◆ Records drawn from a dataset:
== Segment start ==

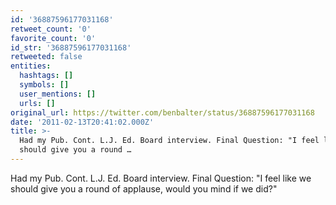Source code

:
 ```yaml
---
id: '36887596177031168'
retweet_count: '0'
favorite_count: '0'
id_str: '36887596177031168'
retweeted: false
entities:
  hashtags: []
  symbols: []
  user_mentions: []
  urls: []
original_url: https://twitter.com/benbalter/status/36887596177031168
date: '2011-02-13T20:41:02.000Z'
title: >-
  Had my Pub. Cont. L.J. Ed. Board interview. Final Question: "I feel like we
  should give you a round …
---
```


Had my Pub. Cont. L.J. Ed. Board interview. Final Question: "I feel like we should give you a round of applause, would you mind if we did?"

== Segment end ==

◆ Task to carry out:
The entries are to be copied exactly, and each image is to be omitted.

◆ Answer below:
Source code

:
 ```yaml
---
id: '36887596177031168'
retweet_count: '0'
favorite_count: '0'
id_str: '36887596177031168'
retweeted: false
entities:
  hashtags: []
  symbols: []
  user_mentions: []
  urls: []
original_url: https://twitter.com/benbalter/status/36887596177031168
date: '2011-02-13T20:41:02.000Z'
title: >-
  Had my Pub. Cont. L.J. Ed. Board interview. Final Question: "I feel like we
  should give you a round …
---
```


Had my Pub. Cont. L.J. Ed. Board interview. Final Question: "I feel like we should give you a round of applause, would you mind if we did?"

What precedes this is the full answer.